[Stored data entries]
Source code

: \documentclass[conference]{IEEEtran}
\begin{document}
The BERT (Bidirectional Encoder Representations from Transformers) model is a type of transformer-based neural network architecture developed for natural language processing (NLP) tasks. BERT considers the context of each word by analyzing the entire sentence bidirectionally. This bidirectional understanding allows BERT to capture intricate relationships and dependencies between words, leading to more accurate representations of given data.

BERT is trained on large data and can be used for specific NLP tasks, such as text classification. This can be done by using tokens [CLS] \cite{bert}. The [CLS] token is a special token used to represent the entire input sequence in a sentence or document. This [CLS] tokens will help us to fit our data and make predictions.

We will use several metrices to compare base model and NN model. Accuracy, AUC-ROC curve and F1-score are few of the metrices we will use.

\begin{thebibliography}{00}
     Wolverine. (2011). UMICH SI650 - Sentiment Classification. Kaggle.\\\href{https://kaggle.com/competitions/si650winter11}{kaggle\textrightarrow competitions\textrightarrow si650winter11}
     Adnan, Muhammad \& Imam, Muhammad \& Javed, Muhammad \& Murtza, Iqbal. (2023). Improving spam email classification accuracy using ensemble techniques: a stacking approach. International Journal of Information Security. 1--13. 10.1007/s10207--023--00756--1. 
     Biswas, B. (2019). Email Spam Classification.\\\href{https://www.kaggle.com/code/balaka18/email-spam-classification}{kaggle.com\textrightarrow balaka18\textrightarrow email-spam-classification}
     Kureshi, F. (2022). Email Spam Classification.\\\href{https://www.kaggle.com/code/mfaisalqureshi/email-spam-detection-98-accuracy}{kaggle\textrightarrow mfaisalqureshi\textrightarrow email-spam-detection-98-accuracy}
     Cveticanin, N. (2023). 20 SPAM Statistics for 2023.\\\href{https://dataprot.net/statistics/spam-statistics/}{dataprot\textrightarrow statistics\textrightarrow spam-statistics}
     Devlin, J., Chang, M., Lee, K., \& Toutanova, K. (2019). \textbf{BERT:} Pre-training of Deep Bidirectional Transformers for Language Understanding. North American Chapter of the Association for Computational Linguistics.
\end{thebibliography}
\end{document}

(What this task involves):
Only the lines above that include the word "will" belong in the answer; copy each one.

(Task answer):
BERT is trained on large data and can be used for specific NLP tasks, such as text classification. This can be done by using tokens [CLS] \cite{bert}. The [CLS] token is a special token used to represent the entire input sequence in a sentence or document. This [CLS] tokens will help us to fit our data and make predictions.
We will use several metrices to compare base model and NN model. Accuracy, AUC-ROC curve and F1-score are few of the metrices we will use.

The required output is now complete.